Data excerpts

════════

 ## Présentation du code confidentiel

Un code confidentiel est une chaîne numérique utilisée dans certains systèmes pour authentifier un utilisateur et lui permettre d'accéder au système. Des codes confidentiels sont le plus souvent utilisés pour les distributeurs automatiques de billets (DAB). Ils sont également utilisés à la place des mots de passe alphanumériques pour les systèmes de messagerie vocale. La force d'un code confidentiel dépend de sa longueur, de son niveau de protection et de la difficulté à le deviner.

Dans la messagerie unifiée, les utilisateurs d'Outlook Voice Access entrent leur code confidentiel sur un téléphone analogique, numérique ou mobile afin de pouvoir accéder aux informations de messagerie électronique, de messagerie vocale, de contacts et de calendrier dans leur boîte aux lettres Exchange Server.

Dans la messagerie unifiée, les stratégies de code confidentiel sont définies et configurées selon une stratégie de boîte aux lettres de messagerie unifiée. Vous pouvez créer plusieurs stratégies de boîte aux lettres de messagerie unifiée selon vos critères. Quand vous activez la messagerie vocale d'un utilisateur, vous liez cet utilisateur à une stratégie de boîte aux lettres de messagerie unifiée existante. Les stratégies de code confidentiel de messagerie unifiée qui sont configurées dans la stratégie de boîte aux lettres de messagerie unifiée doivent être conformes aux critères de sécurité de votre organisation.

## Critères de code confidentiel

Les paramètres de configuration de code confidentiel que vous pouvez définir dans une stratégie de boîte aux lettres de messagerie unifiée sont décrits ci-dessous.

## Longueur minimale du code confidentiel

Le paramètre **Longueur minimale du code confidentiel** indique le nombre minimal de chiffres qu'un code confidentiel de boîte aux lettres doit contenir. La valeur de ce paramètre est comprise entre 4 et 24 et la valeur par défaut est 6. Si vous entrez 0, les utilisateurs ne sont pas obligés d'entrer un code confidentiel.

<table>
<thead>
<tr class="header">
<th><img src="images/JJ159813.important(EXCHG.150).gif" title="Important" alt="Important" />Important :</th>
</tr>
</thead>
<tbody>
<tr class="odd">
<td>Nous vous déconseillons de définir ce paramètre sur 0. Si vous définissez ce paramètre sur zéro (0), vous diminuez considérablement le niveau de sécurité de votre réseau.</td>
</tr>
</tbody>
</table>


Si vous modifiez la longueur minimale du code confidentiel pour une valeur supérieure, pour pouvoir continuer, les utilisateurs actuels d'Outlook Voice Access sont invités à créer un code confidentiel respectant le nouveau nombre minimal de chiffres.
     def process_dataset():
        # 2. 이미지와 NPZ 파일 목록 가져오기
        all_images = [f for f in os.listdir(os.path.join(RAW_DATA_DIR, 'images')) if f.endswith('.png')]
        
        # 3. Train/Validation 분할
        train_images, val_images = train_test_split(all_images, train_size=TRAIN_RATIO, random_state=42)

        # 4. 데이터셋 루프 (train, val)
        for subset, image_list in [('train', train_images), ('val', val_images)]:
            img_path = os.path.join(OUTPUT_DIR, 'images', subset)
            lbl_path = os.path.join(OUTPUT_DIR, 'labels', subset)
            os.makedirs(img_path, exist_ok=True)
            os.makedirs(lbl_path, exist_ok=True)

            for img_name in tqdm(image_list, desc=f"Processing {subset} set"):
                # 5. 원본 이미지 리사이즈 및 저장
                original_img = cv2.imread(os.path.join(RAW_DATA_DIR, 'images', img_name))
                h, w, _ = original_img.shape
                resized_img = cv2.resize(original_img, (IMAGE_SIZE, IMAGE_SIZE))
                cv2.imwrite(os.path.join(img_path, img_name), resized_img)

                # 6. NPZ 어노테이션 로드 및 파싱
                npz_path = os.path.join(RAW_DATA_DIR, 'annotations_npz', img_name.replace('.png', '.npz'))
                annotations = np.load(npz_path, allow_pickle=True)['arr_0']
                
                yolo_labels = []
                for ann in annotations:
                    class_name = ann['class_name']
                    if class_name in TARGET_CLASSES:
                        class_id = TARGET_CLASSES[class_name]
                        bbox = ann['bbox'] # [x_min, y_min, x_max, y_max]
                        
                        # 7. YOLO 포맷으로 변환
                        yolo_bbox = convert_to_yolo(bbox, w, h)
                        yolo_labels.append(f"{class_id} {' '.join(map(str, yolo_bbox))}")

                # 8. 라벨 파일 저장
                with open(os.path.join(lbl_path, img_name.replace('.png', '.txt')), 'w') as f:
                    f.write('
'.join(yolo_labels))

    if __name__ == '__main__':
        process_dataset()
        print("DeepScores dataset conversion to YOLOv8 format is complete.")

════════

Make an exact copy of all the entries above.

 ## Présentation du code confidentiel

Un code confidentiel est une chaîne numérique utilisée dans certains systèmes pour authentifier un utilisateur et lui permettre d'accéder au système. Des codes confidentiels sont le plus souvent utilisés pour les distributeurs automatiques de billets (DAB). Ils sont également utilisés à la place des mots de passe alphanumériques pour les systèmes de messagerie vocale. La force d'un code confidentiel dépend de sa longueur, de son niveau de protection et de la difficulté à le deviner.

Dans la messagerie unifiée, les utilisateurs d'Outlook Voice Access entrent leur code confidentiel sur un téléphone analogique, numérique ou mobile afin de pouvoir accéder aux informations de messagerie électronique, de messagerie vocale, de contacts et de calendrier dans leur boîte aux lettres Exchange Server.

Dans la messagerie unifiée, les stratégies de code confidentiel sont définies et configurées selon une stratégie de boîte aux lettres de messagerie unifiée. Vous pouvez créer plusieurs stratégies de boîte aux lettres de messagerie unifiée selon vos critères. Quand vous activez la messagerie vocale d'un utilisateur, vous liez cet utilisateur à une stratégie de boîte aux lettres de messagerie unifiée existante. Les stratégies de code confidentiel de messagerie unifiée qui sont configurées dans la stratégie de boîte aux lettres de messagerie unifiée doivent être conformes aux critères de sécurité de votre organisation.

## Critères de code confidentiel

Les paramètres de configuration de code confidentiel que vous pouvez définir dans une stratégie de boîte aux lettres de messagerie unifiée sont décrits ci-dessous.

## Longueur minimale du code confidentiel

Le paramètre **Longueur minimale du code confidentiel** indique le nombre minimal de chiffres qu'un code confidentiel de boîte aux lettres doit contenir. La valeur de ce paramètre est comprise entre 4 et 24 et la valeur par défaut est 6. Si vous entrez 0, les utilisateurs ne sont pas obligés d'entrer un code confidentiel.

<table>
<thead>
<tr class="header">
<th><img src="images/JJ159813.important(EXCHG.150).gif" title="Important" alt="Important" />Important :</th>
</tr>
</thead>
<tbody>
<tr class="odd">
<td>Nous vous déconseillons de définir ce paramètre sur 0. Si vous définissez ce paramètre sur zéro (0), vous diminuez considérablement le niveau de sécurité de votre réseau.</td>
</tr>
</tbody>
</table>


Si vous modifiez la longueur minimale du code confidentiel pour une valeur supérieure, pour pouvoir continuer, les utilisateurs actuels d'Outlook Voice Access sont invités à créer un code confidentiel respectant le nouveau nombre minimal de chiffres.
     def process_dataset():
        # 2. 이미지와 NPZ 파일 목록 가져오기
        all_images = [f for f in os.listdir(os.path.join(RAW_DATA_DIR, 'images')) if f.endswith('.png')]
        
        # 3. Train/Validation 분할
        train_images, val_images = train_test_split(all_images, train_size=TRAIN_RATIO, random_state=42)

        # 4. 데이터셋 루프 (train, val)
        for subset, image_list in [('train', train_images), ('val', val_images)]:
            img_path = os.path.join(OUTPUT_DIR, 'images', subset)
            lbl_path = os.path.join(OUTPUT_DIR, 'labels', subset)
            os.makedirs(img_path, exist_ok=True)
            os.makedirs(lbl_path, exist_ok=True)

            for img_name in tqdm(image_list, desc=f"Processing {subset} set"):
                # 5. 원본 이미지 리사이즈 및 저장
                original_img = cv2.imread(os.path.join(RAW_DATA_DIR, 'images', img_name))
                h, w, _ = original_img.shape
                resized_img = cv2.resize(original_img, (IMAGE_SIZE, IMAGE_SIZE))
                cv2.imwrite(os.path.join(img_path, img_name), resized_img)

                # 6. NPZ 어노테이션 로드 및 파싱
                npz_path = os.path.join(RAW_DATA_DIR, 'annotations_npz', img_name.replace('.png', '.npz'))
                annotations = np.load(npz_path, allow_pickle=True)['arr_0']
                
                yolo_labels = []
                for ann in annotations:
                    class_name = ann['class_name']
                    if class_name in TARGET_CLASSES:
                        class_id = TARGET_CLASSES[class_name]
                        bbox = ann['bbox'] # [x_min, y_min, x_max, y_max]
                        
                        # 7. YOLO 포맷으로 변환
                        yolo_bbox = convert_to_yolo(bbox, w, h)
                        yolo_labels.append(f"{class_id} {' '.join(map(str, yolo_bbox))}")

                # 8. 라벨 파일 저장
                with open(os.path.join(lbl_path, img_name.replace('.png', '.txt')), 'w') as f:
                    f.write('
'.join(yolo_labels))

    if __name__ == '__main__':
        process_dataset()
        print("DeepScores dataset conversion to YOLOv8 format is complete.")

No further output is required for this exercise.